Gdybym postawiła sobie za cel opisanie tego jak się teraz czuję, zajęłoby mi to pewnie kilka lat. Dlatego idąc na skróty pójdę, jak zwykle, w metaforę. Wyobraźcie sobie wnętrze wulkanu, do którego ktoś wrzuca warzywa, ludzi, planety, makulaturę. To ja w tej chwili. Bez ładu i składu. Robię dobrą minę do złej gry, bo nie mogę tak naprawdę nikomu powiedzieć jak strasznie się boję tego, w co się pakuję.
Dlatego też te wszystkie kłębiące się we mnie uczucia znajdują przedziwne ujścia. Dzisiaj na przykład zapłakałam się niemal na śmierć podczas oglądania dokumentu o królewskim dziecku dotkniętym autyzmem i epilepsją.

....

Widziałam Wenus w futrze i film nie zrobił na mnie wrażenia. E. Seigner, owszem. Film - nie.

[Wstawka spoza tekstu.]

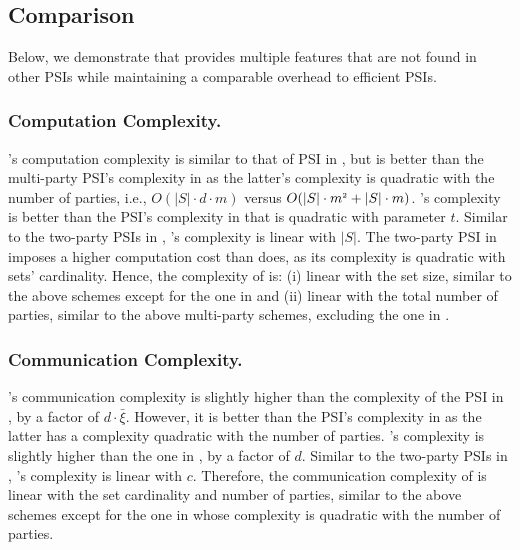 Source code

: \subsection{Comparison}
\vspace{-1mm}


Below, we demonstrate that \epsi provides multiple features that are not found in other PSIs while maintaining a comparable  overhead to efficient PSIs.

\vspace{-4.4mm}
\subsubsection{Computation Complexity.} \epsi's computation complexity is similar to that of PSI in \cite{AbadiDMT22}, but is better than the multi-party PSI's complexity in \cite{DBLP:conf/ccs/KolesnikovMPRT17} as  the latter's complexity is quadratic with the number of parties, i.e., $O(|S|\cdot d\cdot m)$ versus $O(|S|\cdot m^{\scriptscriptstyle 2}+|S|\cdot m )$. \epsi's complexity  is better than the PSI's complexity in   \cite{NevoTY21}  that is quadratic with parameter $t$. Similar to the two-party PSIs in \cite{DebnathD16,RaghuramanR22}, \epsi's complexity is linear with $|S|$.  The two-party PSI in \cite{DBLP:conf/dbsec/DongCCR13} imposes a higher computation cost than \epsi does, as its complexity is quadratic with sets' cardinality. Hence, the complexity of \epsi is: (i) linear with the set size, similar to the above schemes except for the one in \cite{DBLP:conf/dbsec/DongCCR13} and (ii) linear with the total number of parties, similar to  the above multi-party schemes, excluding the one in \cite{DBLP:conf/ccs/KolesnikovMPRT17}. 
%

\vspace{-5mm}
\subsubsection{Communication Complexity.}  \epsi's communication complexity is slightly higher than the complexity of the PSI in \cite{AbadiDMT22}, by a factor of $d\cdot \bar\xi$. However, it is better than the  PSI's complexity in \cite{DBLP:conf/ccs/KolesnikovMPRT17} as the latter has a complexity quadratic with the number of parties. \epsi's complexity is slightly higher than the one in \cite{NevoTY21}, by a factor of $d$. Similar to the two-party PSIs in  \cite{DebnathD16,RaghuramanR22,DBLP:conf/dbsec/DongCCR13}, \epsi's complexity is linear with $c$. 
%
Therefore, the communication complexity of \epsi is linear with the set cardinality and number of parties, similar to the above schemes except for the one in \cite{DBLP:conf/ccs/KolesnikovMPRT17} whose complexity is quadratic with the number of parties.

W Rio pada. Poważnie zastanawiam się nad spakowaniem kaloszy.

Moja psycho twierdzi, że emocje czynią nas bardziej ludzkimi. Nie jechała nigdy na studia do Brazylii i nie wie co wygaduje. 

środa, 11 grudnia 2013

Nie wszystko, albo raczej...nic nie jest proste. Tak jak mój wyjazd i moja decyzja. Właściwie to szereg mniejszych decyzji i mniejszych rozstań, które teraz mają miejsce. Chcę i nie chcę. Boję się i mam ochotę. Przeraża mnie, ale nie wiem, póki nie zrobię pierwszego kroku. Wróciły do mnie mdłości, te Sartre'owego kalibru, blokujące dopływ myślenia do mózgu.

Weźmy na przykład takiego J., który w słabej jakości serialu przedstawiony zostałby jako czarny charakter. Tutaj natomiast raz jawi się jako rycerz na białym koniu, raz jako przyjaciel, raz jako zimny drań i absolutny egoista pozbawiony szacunku dla cudzych uczuć. Co najmniej 50 odcieni szarości (nie, nie czytałam tej porno nowelki).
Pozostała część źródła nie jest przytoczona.